Наташа потом всегда говорила, что подобных лепешек на юраге с таким букетом подобных варений, меду, орехов никогда уже не видала и не ела, как в этот раз у Анисьи Федоровны.
Анисья Федоровна вышла. Николай с дядюшкой, пробуя то ту, то другую наливку, разговаривали об прошедшей и будущей охоте, о Ругае и илагинских собаках. Наташа, выпив медку, вступила тоже в разговор. После наступившего случайно молчания, как это почти всегда бывает у людей, в первый раз принимающих в своем доме знакомых людей, дядюшка сказал, отвечая на мысль, которая, вероятно, была у его гостей.
— Так-то вот и доживаю свой век. Умрешь, чистое дело марш, ничего не останется. Что ж и грешить-тo!
Лицо дядюшки было очень значительно и даже красиво, когда он говорил это, и Николай невольно вспомнил при этом все, что он хорошего слыхал от отца и соседей о дядюшке. Дядюшка во всем околотке губернии имел репутацию благороднейшего и бескорыстнейшего чудака. Его призывали судить семейные дела, его делали душеприказчиком, ему поверяли тайны, его выбирали в судьи и другие должности, но он от всего упорно отказывался. Осень и весну проводя в полях на своем соловом мерине, зиму сидя дома, летом лежа в своем заросшем саду.
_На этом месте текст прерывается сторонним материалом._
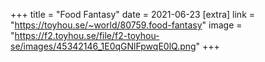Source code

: +++
title = "Food Fantasy"
date = 2021-06-23
[extra]
link = "https://toyhou.se/~world/80759.food-fantasy"
image = "https://f2.toyhou.se/file/f2-toyhou-se/images/45342146_1E0qGNlFpwqE0lQ.png"
+++
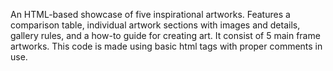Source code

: An HTML-based showcase of five inspirational artworks. Features a comparison table, individual artwork sections with images and details, gallery rules, and a how-to guide for creating art.
It consist of 5 main frame artworks.
This code is made using basic html tags with proper comments in use.
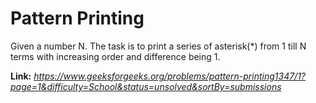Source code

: # Pattern Printing
Given a number N. The task is to print a series of asterisk(*) from 1 till N terms with increasing order and difference being 1.

**Link:** _https://www.geeksforgeeks.org/problems/pattern-printing1347/1?page=1&difficulty=School&status=unsolved&sortBy=submissions_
— Что же вы не служите, дядюшка?
— Служил, да бросил. Не гожусь, я ничего не разберу. Это ваше дело. А у меня ума не хватит. Вот насчет охоты другое дело. Отворите дверь-то, — крикнул. — Что ж затворили! — Дверь в конце коридора (который дядюшка называл колидор) вела в людскую охотничью. Там дверь отворили, и ясно стали слышны звуки балалайки, на которой играл, очевидно, какой-нибудь мастер. Наташа уже давно прислушивалась к этим звукам и теперь вышла в коридор, чтобы слышать их яснее.
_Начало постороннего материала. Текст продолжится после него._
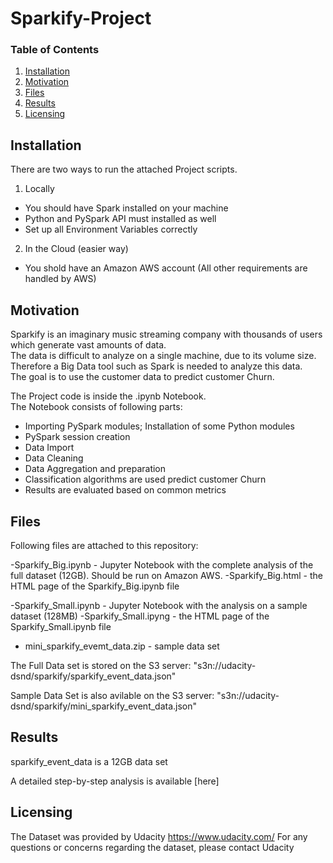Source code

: # Sparkify-Project


### Table of Contents

1. [Installation](#installation)
2. [Motivation](#motivation)
3. [Files](#files)
4. [Results](#results)
5. [Licensing](#licensing)

## Installation <a name="installation"></a>
There are two ways to run the attached Project scripts.
<br>
1. Locally 
- You should have Spark installed on your machine
- Python and PySpark API must installed as well
- Set up all Environment Variables correctly

2. In the Cloud (easier way)
- You shold have an Amazon AWS account (All other requirements are handled by AWS)


## Motivation<a name="motivation"></a>
Sparkify is an imaginary music streaming company with thousands of users which generate vast amounts of data.<br>
The data is difficult to analyze on a single machine, due to its volume size.<br>
Therefore a Big Data tool such as Spark is needed to analyze this data.<br>
The goal is to use the customer data to predict customer Churn.<br>

The Project code is inside the .ipynb Notebook.<br>
The Notebook consists of following parts:

- Importing PySpark modules; Installation of some Python modules
- PySpark session creation
- Data Import
- Data Cleaning
- Data Aggregation and preparation
- Classification algorithms are used predict customer Churn
- Results are evaluated based on common metrics


## Files <a name="files"></a>

Following files are attached to this repository:

-Sparkify_Big.ipynb - Jupyter Notebook with the complete analysis of the full dataset (12GB). Should be run on Amazon AWS.
-Sparkify_Big.html -  the HTML page of the Sparkify_Big.ipynb file

-Sparkify_Small.ipynb - Jupyter Notebook with the analysis on a sample dataset (128MB)
-Sparkify_Small.ipyng - the HTML page of the Sparkify_Small.ipynb file

- mini_sparkify_evemt_data.zip - sample data set

The Full Data set is stored on the S3 server:
"s3n://udacity-dsnd/sparkify/sparkify_event_data.json"

Sample Data Set is also avilable on the S3 server:
"s3n://udacity-dsnd/sparkify/mini_sparkify_event_data.json"


## Results<a name="results"></a>
sparkify_event_data is a 12GB data set

A detailed step-by-step analysis is available [here]

## Licensing<a name="licensing"></a>
The Dataset was provided by Udacity https://www.udacity.com/
For any questions or concerns regarding the dataset, please contact Udacity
— Это у меня мой Митька-кучер. Я ему купил хорошую балалайку, люблю, — сказал дядюшка. У дядюшки был порядок, когда он приезжал с охоты, чтобы из людской слышались звуки балалайки.
— Отлично, превосходно, прелесть, — говорили Николай и Наташа, которым как грибки, мед и наливки показались лучшими в мире, так и эта залихватски отхватываемая «Барыня».
— Еще, и еще, — кричала Наташа в дверь. Дядюшка сидел и слушал, склонив голову набок с такой улыбкой, что он как будто говорил, что я вот и старик и сижу теперь смирно с трубкой, а что, я и это могу, очень могу. Мотив «Барыни» повторился раз сто. Несколько раз игрок настраивал, и опять дребезжали те же звуки, и слушателям не наскучивало, а только хотелось еще и еще. Анисья Федоровна вошла и прислонилась своим тучным телом к притолке.
— Изволите слушать, графинечка, — сказала она Наташе с улыбкой, которая, так же как и улыбка дядюшки, говорила, что она может, — он у нас славно играет.
— Вот в этом колене не то делает, — вдруг с энергическим жестом, который уж очень показывал, что он может, сказал дядюшка. — Тут рассыпать надо, чистое дело марш.
— А вы разве умеете? — спросила Наташа.
Дядюшка, не отвечая, улыбнулся.
— Посмотри-ка, Анисьюшка, что струны-то целы на гитаре, давно уж не трогал, бросил, чистое дело марш.
Анисья Федоровна, видно, с радостью пошла своей легкой поступью исполнить поручение своего барина и принесла гитару.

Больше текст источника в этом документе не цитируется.